Would you please transcribe the records below exactly, leaving out the pictures?

(Stored items from a collection)
__________________________________________________
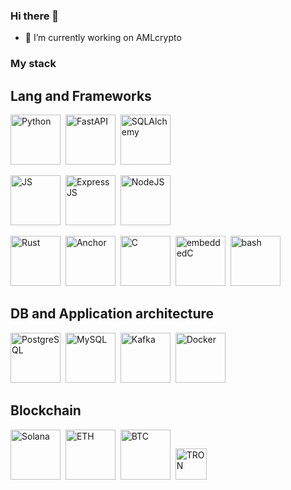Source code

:### Hi there 👋

- 🔭 I’m currently working on AMLcrypto

### My stack

## Lang and Frameworks

<img src="https://cdn.jsdelivr.net/gh/devicons/devicon@latest/icons/python/python-original-wordmark.svg" width=80 hight=80 title="Python"/>&nbsp;
<img src="https://cdn.jsdelivr.net/gh/devicons/devicon@latest/icons/fastapi/fastapi-original.svg" width=80 hight=80 title="FastAPI"/>&nbsp;
<img src="https://cdn.jsdelivr.net/gh/devicons/devicon@latest/icons/sqlalchemy/sqlalchemy-original-wordmark.svg" width=80 hight=80 title="SQLAlchemy"/>&nbsp;

<img src="https://cdn.jsdelivr.net/gh/devicons/devicon@latest/icons/javascript/javascript-original.svg" width=80 hight=80 title="JS"/>&nbsp;
<img src="https://cdn.jsdelivr.net/gh/devicons/devicon@latest/icons/express/express-original.svg" width=80 hight=80 title="ExpressJS"/>&nbsp;
<img src="https://cdn.jsdelivr.net/gh/devicons/devicon@latest/icons/nodejs/nodejs-original-wordmark.svg" width=80 hight=80 title="NodeJS"/>&nbsp;

<img src="https://cdn.jsdelivr.net/gh/devicons/devicon@latest/icons/rust/rust-original.svg" width=80 hight=80 title="Rust"/>&nbsp;
<img src="https://www.anchor-lang.com/logo.png" width=80 hight=80 title="Anchor"/>&nbsp;
<img src="https://cdn.jsdelivr.net/gh/devicons/devicon@latest/icons/c/c-original.svg" width=80 hight=80 title="C"/>&nbsp;
<img src="https://cdn.jsdelivr.net/gh/devicons/devicon@latest/icons/embeddedc/embeddedc-original.svg" width=80 hight=80 title="embeddedC"/>&nbsp;
<img src="https://cdn.jsdelivr.net/gh/devicons/devicon@latest/icons/bash/bash-original.svg" width=80 hight=80 title="bash">&nbsp;

## DB and Application architecture
<img src="https://cdn.jsdelivr.net/gh/devicons/devicon@latest/icons/postgresql/postgresql-original.svg" width=80 hight=80 title="PostgreSQL"/>&nbsp;
<img src="https://cdn.jsdelivr.net/gh/devicons/devicon@latest/icons/mysql/mysql-original-wordmark.svg" width=80 hight=80 title="MySQL"/>&nbsp;
<img src="https://cdn.jsdelivr.net/gh/devicons/devicon@latest/icons/apachekafka/apachekafka-original-wordmark.svg"  width=80 hight=80 title="Kafka"/>&nbsp;
<img src="https://cdn.jsdelivr.net/gh/devicons/devicon@latest/icons/docker/docker-original.svg"  width=80 hight=80 title="Docker"/>&nbsp;

## Blockchain

<img src="https://logotyp.us/file/solana.svg" width=80 hight=80 title="Solana"/>&nbsp;
<img src="https://logotyp.us/file/ethereum.svg" width=80 hight=80 title="ETH"/>&nbsp;
<img src="https://logotyp.us/file/bitcoin-sv.svg" width=80 hight=80 title="BTC"/>&nbsp;
<img src="https://cryptologos.cc/logos/tron-trx-logo.svg" width=50 hight=50 title="TRON"/>&nbsp;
__________________________________________________
• _Output below_:
Source code

:### Hi there 👋

- 🔭 I’m currently working on AMLcrypto

### My stack

## Lang and Frameworks

<img src="https://cdn.jsdelivr.net/gh/devicons/devicon@latest/icons/python/python-original-wordmark.svg" width=80 hight=80 title="Python"/>&nbsp;
<img src="https://cdn.jsdelivr.net/gh/devicons/devicon@latest/icons/fastapi/fastapi-original.svg" width=80 hight=80 title="FastAPI"/>&nbsp;
<img src="https://cdn.jsdelivr.net/gh/devicons/devicon@latest/icons/sqlalchemy/sqlalchemy-original-wordmark.svg" width=80 hight=80 title="SQLAlchemy"/>&nbsp;

<img src="https://cdn.jsdelivr.net/gh/devicons/devicon@latest/icons/javascript/javascript-original.svg" width=80 hight=80 title="JS"/>&nbsp;
<img src="https://cdn.jsdelivr.net/gh/devicons/devicon@latest/icons/express/express-original.svg" width=80 hight=80 title="ExpressJS"/>&nbsp;
<img src="https://cdn.jsdelivr.net/gh/devicons/devicon@latest/icons/nodejs/nodejs-original-wordmark.svg" width=80 hight=80 title="NodeJS"/>&nbsp;

<img src="https://cdn.jsdelivr.net/gh/devicons/devicon@latest/icons/rust/rust-original.svg" width=80 hight=80 title="Rust"/>&nbsp;
<img src="https://www.anchor-lang.com/logo.png" width=80 hight=80 title="Anchor"/>&nbsp;
<img src="https://cdn.jsdelivr.net/gh/devicons/devicon@latest/icons/c/c-original.svg" width=80 hight=80 title="C"/>&nbsp;
<img src="https://cdn.jsdelivr.net/gh/devicons/devicon@latest/icons/embeddedc/embeddedc-original.svg" width=80 hight=80 title="embeddedC"/>&nbsp;
<img src="https://cdn.jsdelivr.net/gh/devicons/devicon@latest/icons/bash/bash-original.svg" width=80 hight=80 title="bash">&nbsp;

## DB and Application architecture
<img src="https://cdn.jsdelivr.net/gh/devicons/devicon@latest/icons/postgresql/postgresql-original.svg" width=80 hight=80 title="PostgreSQL"/>&nbsp;
<img src="https://cdn.jsdelivr.net/gh/devicons/devicon@latest/icons/mysql/mysql-original-wordmark.svg" width=80 hight=80 title="MySQL"/>&nbsp;
<img src="https://cdn.jsdelivr.net/gh/devicons/devicon@latest/icons/apachekafka/apachekafka-original-wordmark.svg"  width=80 hight=80 title="Kafka"/>&nbsp;
<img src="https://cdn.jsdelivr.net/gh/devicons/devicon@latest/icons/docker/docker-original.svg"  width=80 hight=80 title="Docker"/>&nbsp;

## Blockchain

<img src="https://logotyp.us/file/solana.svg" width=80 hight=80 title="Solana"/>&nbsp;
<img src="https://logotyp.us/file/ethereum.svg" width=80 hight=80 title="ETH"/>&nbsp;
<img src="https://logotyp.us/file/bitcoin-sv.svg" width=80 hight=80 title="BTC"/>&nbsp;
<img src="https://cryptologos.cc/logos/tron-trx-logo.svg" width=50 hight=50 title="TRON"/>&nbsp;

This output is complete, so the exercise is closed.